Write out exactly the lines of the entries below from the one holding "Spatial Attention: Görsel" to the one holding "Fonksiyonu – train()", inclusive, and leave out all other lines.
________________________________________
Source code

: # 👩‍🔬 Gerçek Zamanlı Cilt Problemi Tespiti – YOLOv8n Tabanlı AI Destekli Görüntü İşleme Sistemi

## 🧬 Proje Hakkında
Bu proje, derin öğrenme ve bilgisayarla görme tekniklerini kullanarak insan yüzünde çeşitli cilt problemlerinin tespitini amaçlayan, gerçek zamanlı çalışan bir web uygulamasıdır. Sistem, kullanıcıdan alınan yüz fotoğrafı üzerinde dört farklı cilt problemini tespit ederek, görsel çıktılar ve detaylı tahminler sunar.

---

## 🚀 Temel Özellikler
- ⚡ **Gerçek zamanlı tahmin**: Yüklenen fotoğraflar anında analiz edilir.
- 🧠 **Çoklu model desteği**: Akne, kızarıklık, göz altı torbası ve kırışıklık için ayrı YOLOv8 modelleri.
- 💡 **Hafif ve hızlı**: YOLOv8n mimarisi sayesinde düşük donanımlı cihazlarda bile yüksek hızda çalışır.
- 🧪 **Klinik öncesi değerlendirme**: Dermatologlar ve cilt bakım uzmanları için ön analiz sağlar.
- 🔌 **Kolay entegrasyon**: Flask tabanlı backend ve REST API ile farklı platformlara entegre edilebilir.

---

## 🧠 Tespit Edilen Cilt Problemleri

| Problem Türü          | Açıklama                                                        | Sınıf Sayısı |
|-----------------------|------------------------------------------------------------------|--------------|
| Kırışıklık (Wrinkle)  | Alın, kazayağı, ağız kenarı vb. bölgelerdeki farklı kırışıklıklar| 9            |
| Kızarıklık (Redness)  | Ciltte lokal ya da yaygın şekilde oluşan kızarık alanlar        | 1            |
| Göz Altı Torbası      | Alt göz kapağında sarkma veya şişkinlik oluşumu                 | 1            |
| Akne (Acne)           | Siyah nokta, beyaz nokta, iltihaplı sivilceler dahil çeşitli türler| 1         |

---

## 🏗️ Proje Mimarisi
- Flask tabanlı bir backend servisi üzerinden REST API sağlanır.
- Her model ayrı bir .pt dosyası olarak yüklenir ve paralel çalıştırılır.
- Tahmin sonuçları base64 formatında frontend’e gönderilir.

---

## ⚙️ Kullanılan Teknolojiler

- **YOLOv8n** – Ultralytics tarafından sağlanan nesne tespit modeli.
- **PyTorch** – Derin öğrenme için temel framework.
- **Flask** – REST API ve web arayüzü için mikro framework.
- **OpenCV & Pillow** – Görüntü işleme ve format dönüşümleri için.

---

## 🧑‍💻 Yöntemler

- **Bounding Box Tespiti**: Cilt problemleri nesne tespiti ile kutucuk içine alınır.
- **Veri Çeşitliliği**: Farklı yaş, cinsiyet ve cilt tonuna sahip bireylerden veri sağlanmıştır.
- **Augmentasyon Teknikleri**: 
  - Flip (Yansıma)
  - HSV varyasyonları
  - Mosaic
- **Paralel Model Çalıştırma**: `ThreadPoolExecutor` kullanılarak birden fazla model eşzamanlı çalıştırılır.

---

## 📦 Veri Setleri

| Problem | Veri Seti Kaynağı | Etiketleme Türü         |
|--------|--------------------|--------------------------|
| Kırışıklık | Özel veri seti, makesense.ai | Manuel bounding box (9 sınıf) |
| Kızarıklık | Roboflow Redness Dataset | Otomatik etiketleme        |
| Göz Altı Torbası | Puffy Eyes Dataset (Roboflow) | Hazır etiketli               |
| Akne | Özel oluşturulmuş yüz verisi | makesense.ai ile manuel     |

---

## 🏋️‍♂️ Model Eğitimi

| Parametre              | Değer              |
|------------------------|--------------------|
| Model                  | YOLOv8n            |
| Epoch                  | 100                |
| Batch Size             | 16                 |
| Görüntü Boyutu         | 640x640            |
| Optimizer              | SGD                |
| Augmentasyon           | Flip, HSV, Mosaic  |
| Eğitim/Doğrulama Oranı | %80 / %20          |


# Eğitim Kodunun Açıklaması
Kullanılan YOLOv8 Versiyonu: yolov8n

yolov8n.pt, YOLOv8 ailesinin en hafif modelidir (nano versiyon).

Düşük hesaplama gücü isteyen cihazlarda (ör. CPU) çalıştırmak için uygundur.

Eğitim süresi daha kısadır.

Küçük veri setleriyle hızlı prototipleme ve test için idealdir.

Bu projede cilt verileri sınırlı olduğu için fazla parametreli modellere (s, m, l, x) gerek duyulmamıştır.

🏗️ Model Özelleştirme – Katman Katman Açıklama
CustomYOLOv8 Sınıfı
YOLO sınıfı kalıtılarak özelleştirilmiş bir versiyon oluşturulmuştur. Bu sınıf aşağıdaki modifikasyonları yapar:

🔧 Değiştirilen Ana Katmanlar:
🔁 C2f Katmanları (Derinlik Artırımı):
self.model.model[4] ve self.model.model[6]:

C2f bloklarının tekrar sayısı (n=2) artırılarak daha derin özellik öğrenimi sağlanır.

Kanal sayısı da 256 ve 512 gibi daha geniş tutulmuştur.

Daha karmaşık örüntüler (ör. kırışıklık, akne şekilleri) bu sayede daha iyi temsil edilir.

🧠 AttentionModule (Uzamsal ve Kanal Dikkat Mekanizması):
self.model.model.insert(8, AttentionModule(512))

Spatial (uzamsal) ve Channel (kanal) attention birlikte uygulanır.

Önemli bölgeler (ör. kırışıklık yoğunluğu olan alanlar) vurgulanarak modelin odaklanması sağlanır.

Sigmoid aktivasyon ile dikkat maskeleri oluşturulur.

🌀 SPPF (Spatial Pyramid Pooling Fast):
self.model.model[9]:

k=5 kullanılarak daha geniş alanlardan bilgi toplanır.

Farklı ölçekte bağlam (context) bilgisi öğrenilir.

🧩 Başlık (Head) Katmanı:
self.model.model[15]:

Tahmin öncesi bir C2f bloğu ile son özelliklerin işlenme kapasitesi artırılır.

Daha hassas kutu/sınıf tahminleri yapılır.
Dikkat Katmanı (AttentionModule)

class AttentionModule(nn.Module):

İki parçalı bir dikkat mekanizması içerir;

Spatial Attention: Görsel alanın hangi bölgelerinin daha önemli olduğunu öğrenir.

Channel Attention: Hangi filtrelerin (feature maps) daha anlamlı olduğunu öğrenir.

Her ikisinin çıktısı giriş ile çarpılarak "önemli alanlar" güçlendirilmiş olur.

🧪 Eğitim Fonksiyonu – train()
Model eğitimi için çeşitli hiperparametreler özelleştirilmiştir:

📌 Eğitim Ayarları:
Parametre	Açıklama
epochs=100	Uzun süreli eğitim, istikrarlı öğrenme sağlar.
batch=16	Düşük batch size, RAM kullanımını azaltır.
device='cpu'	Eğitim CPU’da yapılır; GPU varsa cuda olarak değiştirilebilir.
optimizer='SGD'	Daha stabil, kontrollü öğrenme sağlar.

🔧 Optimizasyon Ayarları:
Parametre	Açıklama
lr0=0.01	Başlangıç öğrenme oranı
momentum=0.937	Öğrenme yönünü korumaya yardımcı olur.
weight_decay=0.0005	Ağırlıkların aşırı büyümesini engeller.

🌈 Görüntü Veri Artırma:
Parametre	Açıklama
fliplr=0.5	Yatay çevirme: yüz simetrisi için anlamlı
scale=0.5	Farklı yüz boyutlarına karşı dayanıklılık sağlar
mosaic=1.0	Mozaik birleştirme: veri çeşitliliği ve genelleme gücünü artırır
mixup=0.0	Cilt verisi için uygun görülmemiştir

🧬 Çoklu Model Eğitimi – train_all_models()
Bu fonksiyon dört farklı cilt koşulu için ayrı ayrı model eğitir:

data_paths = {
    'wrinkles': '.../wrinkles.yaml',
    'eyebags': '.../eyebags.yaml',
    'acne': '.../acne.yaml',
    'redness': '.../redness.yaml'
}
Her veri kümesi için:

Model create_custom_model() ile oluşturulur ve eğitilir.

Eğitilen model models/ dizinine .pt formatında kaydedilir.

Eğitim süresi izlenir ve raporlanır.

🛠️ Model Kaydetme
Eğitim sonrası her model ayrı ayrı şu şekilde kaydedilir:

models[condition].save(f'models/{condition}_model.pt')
________________________________________
**Expected answer:**
Spatial Attention: Görsel alanın hangi bölgelerinin daha önemli olduğunu öğrenir.

Channel Attention: Hangi filtrelerin (feature maps) daha anlamlı olduğunu öğrenir.

Her ikisinin çıktısı giriş ile çarpılarak "önemli alanlar" güçlendirilmiş olur.

🧪 Eğitim Fonksiyonu – train()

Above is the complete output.